In biology, the fields of macromolecular structural biology and sequence bioinformatics have, since the 1970s, had established international databases for the deposition of data, and journal policies mandating such deposition prior to acceptance for publication of manuscripts describing the data. Similar good practices have developed more recently in other disciplines, notably astronomy. But these are the exceptions, and over the majority of scientific fields data publication remains a minority activity. For the most part, this is because the technical barriers to publication of research datasets remain so high, and the academic rewards so low, that such publication is undertaken only by the few who regard it as a moral imperative. However, new policies are combining with new technological capabilities to bring significant change to this publication landscape.
An analogy can perhaps be made with geological plate tectonics. The new policies of funders and journal publishers towards the open publication of research datasets arising from publicly funded research can be likened to a tectonic plate slowly moving forward with inexorable force, that is colliding with the massive stationary continental plate of established scientific practice, in which data are traditionally regarded as belonging to the research group that generated them, in which data sharing occurs only between trusted colleagues on the basis of personal request, and in which the only publications that are truly valued are those of journal articles.

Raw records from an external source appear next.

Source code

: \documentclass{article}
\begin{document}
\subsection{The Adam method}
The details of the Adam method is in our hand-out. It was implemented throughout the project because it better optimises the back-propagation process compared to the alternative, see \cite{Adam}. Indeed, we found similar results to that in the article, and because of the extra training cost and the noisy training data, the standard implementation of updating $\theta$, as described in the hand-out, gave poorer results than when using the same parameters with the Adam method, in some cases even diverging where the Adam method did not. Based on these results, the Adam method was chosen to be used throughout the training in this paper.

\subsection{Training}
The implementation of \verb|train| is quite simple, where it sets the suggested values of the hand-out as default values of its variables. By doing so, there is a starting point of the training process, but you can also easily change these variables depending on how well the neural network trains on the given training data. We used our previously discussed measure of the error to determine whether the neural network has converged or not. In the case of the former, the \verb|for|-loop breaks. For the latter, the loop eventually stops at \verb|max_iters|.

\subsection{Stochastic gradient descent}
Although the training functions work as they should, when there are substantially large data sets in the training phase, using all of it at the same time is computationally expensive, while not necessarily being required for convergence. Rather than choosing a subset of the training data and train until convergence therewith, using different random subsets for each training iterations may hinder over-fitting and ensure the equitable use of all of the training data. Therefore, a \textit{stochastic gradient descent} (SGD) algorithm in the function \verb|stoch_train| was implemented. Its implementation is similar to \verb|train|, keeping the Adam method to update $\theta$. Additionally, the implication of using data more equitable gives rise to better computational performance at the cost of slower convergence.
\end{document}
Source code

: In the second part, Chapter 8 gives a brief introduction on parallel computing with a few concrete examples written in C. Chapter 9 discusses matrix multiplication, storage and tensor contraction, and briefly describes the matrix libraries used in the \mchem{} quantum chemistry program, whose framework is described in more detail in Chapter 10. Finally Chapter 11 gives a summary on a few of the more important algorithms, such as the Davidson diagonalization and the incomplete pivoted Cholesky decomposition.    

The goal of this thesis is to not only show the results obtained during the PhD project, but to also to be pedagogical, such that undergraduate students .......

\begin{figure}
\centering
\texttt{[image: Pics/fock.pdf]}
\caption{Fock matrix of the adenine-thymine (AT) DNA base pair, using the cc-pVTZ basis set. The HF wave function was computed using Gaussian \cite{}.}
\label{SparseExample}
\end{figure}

This traditional position is reinforced by the metrics employed in the assessment of research quality, which, while giving lip service to the value of data publication, regard articles in high impact factor journals as of paramount importance. And there is good reason why the scholarly research article is so highly regarded, since it is a rhetorical construct in which the authors attempt by the selective presentation of evidence to convince the readers that particular hypotheses are proven. As such, it can both demonstrate the competence and achievements of the authors, and be evaluated against other such publications by peer review. In contrast, the publication of a research dataset is primarily a presentation of facts, with no rhetorical content, that can only be validated on the basis of internal self-consistency, information about instrument calibrations, resolution and error estimates, and the possession of adequate descriptive metadata in appropriate formats – much more pedestrian stuff.
However, to return to our analogy, these tectonic plates are colliding, with the traditional plate of data retention facing ultimate subduction beneath the advancing plate of open data publication. At present there is friction between them, and along much of the sheer zone there seems to be little movement, leading to a build-up of pressure. Small projects that result in some local movement towards better data management can be likened to minor earthquakes having only local impact. But these are the precursors to an inevitable major re-positioning of the plates to relieve the mounting pressure for change. This will result in a major general realignment of attitudes along the whole plate boundary, resulting in a tsunami of open data publication. We are thus on the cusp between the traditional status quo and a new dramatically reshaped scientific publication landscape, in which open data publication will take its proper place as underpinning the publication of ideas and evidences supporting hypotheses.
Technological projects such as the JISC ADMIRAL Project and its successor the JISC UMF DataFlow Project serve to facilitate this transition by ‘lubricating’ the plate boundary and enabling movement. In particular, the two-tiered federated data management infrastructure they provide, with local services to meet the private data management needs of individual research groups (DataStage filestore instances) being linked to institutional repositories (DataBank repository instances) by automated procedures for the easy archiving and publication of selected datasets, makes the whole process easier, as illustrated by the following figures taken from the original ADMIRAL Project grant application.
Four phases mark the activities undertaken in traversing the conventional data lifecycle: formulation, experimentation, interpretation and publication. The publication outputs from one cycle provide the input to the next. However, only selected research data are conventionally published. The original research datasets are frequently abandoned on local hard drives or CD-ROMs, and neither datasets nor papers are submitted to institutional repositories.
Raw research data are first organized and annotated in a local research data filestore. From there they can be shared and used to support publications, and can be automatically archived to institutional repositories, from which they can optionally be published as Linked Open Data on the Semantic Web for public dissemination and reuse. This figure differs from the DCC Data Cycle model by emphasizing the importance of the local research data filestore.
As investment is made in the local organization and annotation of research datasets, the effort involved in data submission to an institutional repository reduces to the point where it becomes feasible on a routine basis.